(Data records)

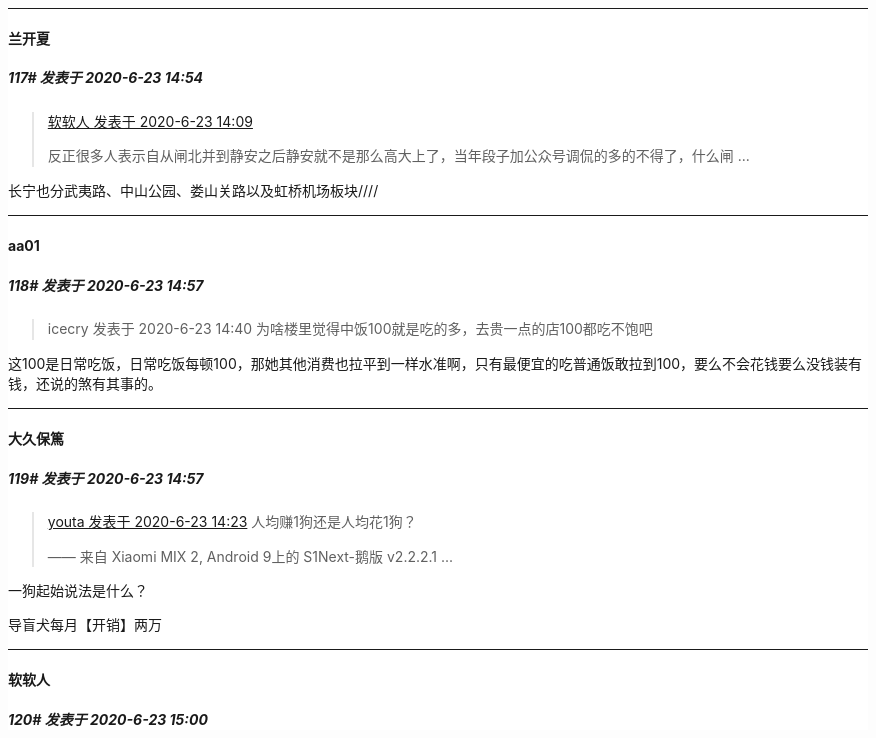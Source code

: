


*****

####  兰开夏  
##### 117#       发表于 2020-6-23 14:54



<blockquote><a href="httphttps://bbs.saraba1st.com/2b/forum.php?mod=redirect&amp;goto=findpost&amp;pid=47918770&amp;ptid=1943578" target="_blank">软软人 发表于 2020-6-23 14:09</a>

反正很多人表示自从闸北并到静安之后静安就不是那么高大上了，当年段子加公众号调侃的多的不得了，什么闸 ...</blockquote>
长宁也分武夷路、中山公园、娄山关路以及虹桥机场板块////







*****

####  aa01  
##### 118#       发表于 2020-6-23 14:57



<blockquote>icecry 发表于 2020-6-23 14:40
为啥楼里觉得中饭100就是吃的多，去贵一点的店100都吃不饱吧</blockquote>
这100是日常吃饭，日常吃饭每顿100，那她其他消费也拉平到一样水准啊，只有最便宜的吃普通饭敢拉到100，要么不会花钱要么没钱装有钱，还说的煞有其事的。







*****

####  大久保篤  
##### 119#       发表于 2020-6-23 14:57



<blockquote><a href="httphttps://bbs.saraba1st.com/2b/forum.php?mod=redirect&amp;goto=findpost&amp;pid=47918980&amp;ptid=1943578" target="_blank">youta 发表于 2020-6-23 14:23</a>
人均赚1狗还是人均花1狗？

—— 来自 Xiaomi MIX 2, Android 9上的 S1Next-鹅版 v2.2.2.1 ...</blockquote>
一狗起始说法是什么？

导盲犬每月【开销】两万







*****

####  软软人  
##### 120#       发表于 2020-6-23 15:00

(End Data records)

Output all of the data word for word, excluding any pictures.

Source code

:


*****

####  兰开夏  
##### 117#       发表于 2020-6-23 14:54



<blockquote><a href="httphttps://bbs.saraba1st.com/2b/forum.php?mod=redirect&amp;goto=findpost&amp;pid=47918770&amp;ptid=1943578" target="_blank">软软人 发表于 2020-6-23 14:09</a>

反正很多人表示自从闸北并到静安之后静安就不是那么高大上了，当年段子加公众号调侃的多的不得了，什么闸 ...</blockquote>
长宁也分武夷路、中山公园、娄山关路以及虹桥机场板块////







*****

####  aa01  
##### 118#       发表于 2020-6-23 14:57



<blockquote>icecry 发表于 2020-6-23 14:40
为啥楼里觉得中饭100就是吃的多，去贵一点的店100都吃不饱吧</blockquote>
这100是日常吃饭，日常吃饭每顿100，那她其他消费也拉平到一样水准啊，只有最便宜的吃普通饭敢拉到100，要么不会花钱要么没钱装有钱，还说的煞有其事的。







*****

####  大久保篤  
##### 119#       发表于 2020-6-23 14:57



<blockquote><a href="httphttps://bbs.saraba1st.com/2b/forum.php?mod=redirect&amp;goto=findpost&amp;pid=47918980&amp;ptid=1943578" target="_blank">youta 发表于 2020-6-23 14:23</a>
人均赚1狗还是人均花1狗？

—— 来自 Xiaomi MIX 2, Android 9上的 S1Next-鹅版 v2.2.2.1 ...</blockquote>
一狗起始说法是什么？

导盲犬每月【开销】两万







*****

####  软软人  
##### 120#       发表于 2020-6-23 15:00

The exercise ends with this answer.